You're surrounded by your team, work with them every day, and likely know how you stack up with respect to a set of skills for each.  Perhaps you stand head and shoulders above your team in terms of communications, or perhaps you are new to a technology and below average in knowledge on the subject.  The value of this guidance, it is easily relatable and a bell-curve distribution would be expected from the team collective.  "I'm better at some things than most of the team, short in others".  A junior or new team member would likely expect to be below average for a period until they gain the same degree of proficiency as the rest of the team.  A below average wouldn't be treated as a red-flag or brand, instead it would be used to align opportunities to improve on the skill (if needed/desired) or better align assignments with team members.

Average in relation to your colleagues:

Some companies take exceptional pride in "we only hire exceptional people" and such phrases tend to add confusion.  "If I'm working here, and the company is comprised of only exceptional folks then I guess I should rate myself exceptional."  Without clear guidance, one could easily arrive at this on their own.  Say you worked on tech XXX for the past years, have become proficient in it to an expert level in the general population, then hired into a company that specializes in XXX.  Are you now average, or exceptional? 

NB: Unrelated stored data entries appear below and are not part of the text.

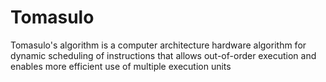 # Tomasulo
Tomasulo's algorithm is a computer architecture hardware algorithm for dynamic scheduling of instructions that allows out-of-order execution and enables more efficient use of multiple execution units
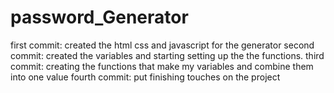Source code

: # password_Generator

first commit: created the html css and javascript for the generator
second commit: created the variables and starting setting up the the functions.
third commit:  creating the functions that make my variables and combine them into one value
fourth commit:  put finishing touches on the project
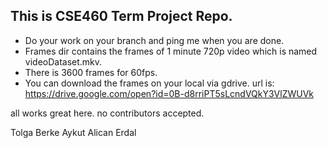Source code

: This is CSE460 Term Project Repo.
-------------------------------------------
* Do your work on your branch and ping me when you are done.
* Frames dir contains the frames of 1 minute 720p video which is named videoDataset.mkv. 
* There is 3600 frames for 60fps.
* You can download the frames on your local via gdrive. url is: https://drive.google.com/open?id=0B-d8rriPT5sLcndVQkY3VlZWUVk


all works great here.
no contributors accepted.

Tolga Berke Aykut Alican Erdal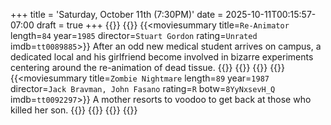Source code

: +++
title = 'Saturday, October 11th (7:30PM)'
date = 2025-10-11T00:15:57-07:00
draft = true
+++
{{<movienight>}}
{{<movie>}}
{{<moviesummary title=`Re-Animator` length=`84` year=`1985` director=`Stuart Gordon` rating=`Unrated` imdb=`tt0089885`>}}
After an odd new medical student arrives on campus, a dedicated local and his girlfriend become involved in bizarre experiments centering around the re-animation of dead tissue.
{{</moviesummary>}}
{{<movietrailer wLJ8Z3PDEGU>}}
{{</movie>}}
{{<movie>}}
{{<moviesummary title=`Zombie Nightmare` length=`89` year=`1987` director=`Jack Bravman, John Fasano` rating=`R` botw=`8YyNxsevH_Q` imdb=`tt0092297`>}}
A mother resorts to voodoo to get back at those who killed her son.
{{</moviesummary>}}
{{<movietrailer PvrdXDELC30>}}
{{</movie>}}
{{</movienight>}}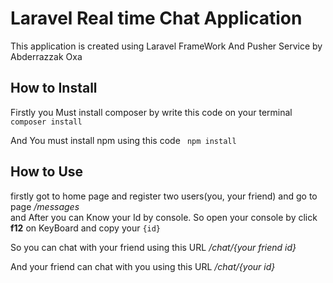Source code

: # Laravel Real time Chat Application

This application is created using Laravel FrameWork And Pusher Service by Abderrazzak Oxa

## How to Install

Firstly you Must install composer by write this code on your terminal
<code> composer install </code> </br>

And You must install npm using this code <code> npm install </code>

## How to Use

firstly got to home page and register two users(you, your friend) and go to page */messages* </br>
and After you can Know your Id by console. So open your console by click **f12** on KeyBoard and copy your <code>{id}</code> </br>

So you can chat with your friend using this URL */chat/{your friend id}* </br>

And your friend can chat with you using this URL */chat/{your id}* </br>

Average in relation to your experience:

Consider the talent pipeline, junior engineers coming onto the team, transitioning into senior contributors over the course of their career.  Should they rate themselves low until they become as proficient with experience or should they rate themselves with respect to their years of experience?  Or should they rate themselves solely with respect to their peers sharing the same title/experience? 

How Will These Be Used?


The organization and leadership primarily control how performance appraisals are applied within the organization, but rarely formally communicate it.  A great deal of anxiety and fear with respect to performance appraisals are a consequence of this.  A fearing employee may feel that the organization may only promote those with exceptional ratings, use the ratings as a litmus test when downsizing or use the ratings for pay increases.  When you fear your ratings will be used against you you're more likely to elevate them artificially.  It's been my observation that peer reviews are often orchestrated and authored with a specific purpose, but later find their way into broader use.  Additionally, in an industry of lean development philosophies no one wants to dedicate significant time into something that could be streamlined or eliminated, time is too precious to waste.

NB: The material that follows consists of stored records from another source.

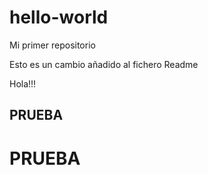 # hello-world
Mi primer repositorio


Esto es un cambio añadido al fichero Readme


Hola!!!



## PRUEBA
#  PRUEBA
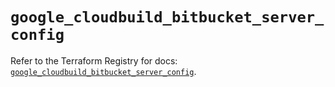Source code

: # `google_cloudbuild_bitbucket_server_config`

Refer to the Terraform Registry for docs: [`google_cloudbuild_bitbucket_server_config`](https://registry.terraform.io/providers/hashicorp/google-beta/5.38.0/docs/resources/google_cloudbuild_bitbucket_server_config).
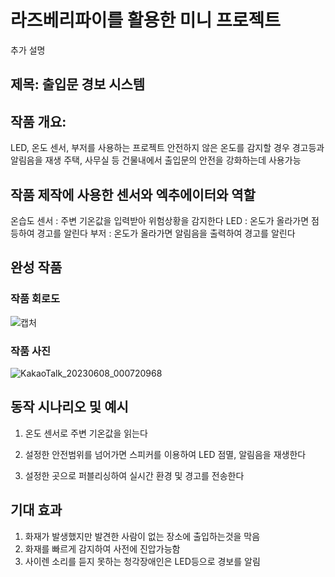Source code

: # 라즈베리파이를 활용한 미니 프로젝트
추가 설명
## 제목: 출입문 경보 시스템
## 작품 개요:
LED, 온도 센서, 부저를 사용하는 프로젝트
안전하지 않은 온도를 감지할 경우 경고등과 알림음을 재생
주택, 사무실 등 건물내에서 출입문의 안전을 강화하는데 사용가능

## 작품 제작에 사용한 센서와 엑추에이터와 역할
온습도 센서 : 주변 기온값을 입력받아 위험상황을 감지한다
LED : 온도가 올라가면 점등하여 경고를 알린다
부저 : 온도가 올라가면 알림음을 출력하여 경고를 알린다
## 완성 작품
### 작품 회로도
![캡처](https://github.com/hw1203/gusdnr/assets/131341003/bfc685b7-3dbf-4280-a9e1-d2d654d90303)
### 작품 사진
![KakaoTalk_20230608_000720968](https://github.com/hw1203/gusdnr/assets/131341003/1f9f9c04-5848-4088-94f7-b2c6c0d4e865)
## 동작 시나리오 및 예시
1. 온도 센서로 주변 기온값을 읽는다

2. 설정한 안전범위를 넘어가면 스피커를 이용하여 LED 점멸, 알림음을 재생한다

3. 설정한 곳으로 퍼블리싱하여 실시간 환경 및 경고를 전송한다
## 기대 효과
1. 화재가 발생했지만 발견한 사람이 없는 장소에 출입하는것을 막음
2. 화재를 빠르게 감지하여 사전에 진압가능함
3. 사이렌 소리를 듣지 못하는 청각장애인은 LED등으로 경보를 알림
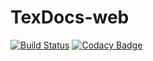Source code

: # TexDocs-web
[![Build Status](https://travis-ci.org/TexDocs/TexDocs-web.svg?branch=master)](https://travis-ci.org/TexDocs/TexDocs-web)
[![Codacy Badge](https://api.codacy.com/project/badge/Grade/1106f08ba38b4d67bf80c6c7a8b78414)](https://www.codacy.com/app/TexDocs/TexDocs-web?utm_source=github.com&amp;utm_medium=referral&amp;utm_content=TexDocs/TexDocs-web&amp;utm_campaign=Badge_Grade)
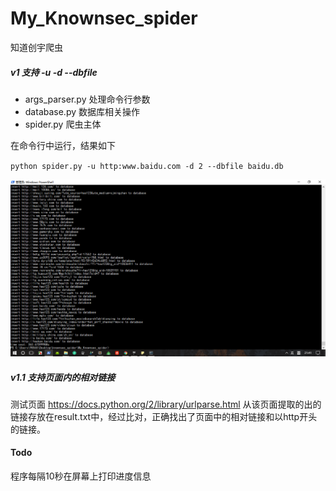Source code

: # My_Knownsec_spider

知道创宇爬虫
##### v1 支持 -u -d --dbfile
- args_parser.py 处理命令行参数
- database.py 数据库相关操作
- spider.py 爬虫主体

在命令行中运行，结果如下

`python spider.py -u http:www.baidu.com -d 2 --dbfile baidu.db`

![baidu](img/baidu.png)

##### v1.1 支持页面内的相对链接
测试页面 https://docs.python.org/2/library/urlparse.html
从该页面提取的出的链接存放在result.txt中，经过比对，正确找出了页面中的相对链接和以http开头的链接。

#### Todo
程序每隔10秒在屏幕上打印进度信息
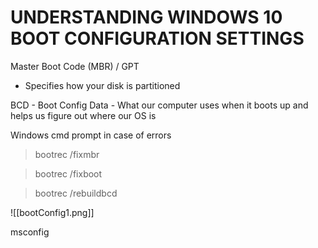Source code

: # UNDERSTANDING WINDOWS 10 BOOT CONFIGURATION SETTINGS

Master Boot Code (MBR) / GPT
- Specifies how your disk is partitioned

BCD - Boot Config Data - What our computer uses when it boots up and helps us figure out where our OS is

Windows cmd prompt in case of errors
>bootrec /fixmbr

>bootrec /fixboot

>bootrec /rebuildbcd

![[bootConfig1.png]]

msconfig

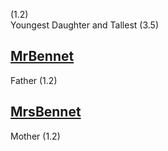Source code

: (1.2)  
Youngest Daughter and Tallest (3.5)

[MrBennet](MrBennet.md)
-
Father (1.2)

[MrsBennet](MrsBennet.md)
-
Mother (1.2)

Are They Scored Consistently?


As a manager, I strived to be consistent in rating my team.  Humans are easily influenced beings and it is important to self-manage external factors.  "Whelp, a miserable Monday, I have a ripping headache.....let's get back to John's performance appraisal" -- a recipe for disaster for you, John and the team.  It unfortunately doesn't end there, suppose the H/W manager and S/W manager used different definitions of 'average', one rating their team higher than the other.  Performance appraisals tend not to be contained to departments, so how will the VP of Engineering interpret this inconsistency?  Will they think one department is stronger than another?  Will HR?  The CEO?





These are but a few considerations to take into consideration, lack of guidance results in a team, or individuals simply 'filling in the gaps' which can be beneficial, but can also add complications and confusion down the line.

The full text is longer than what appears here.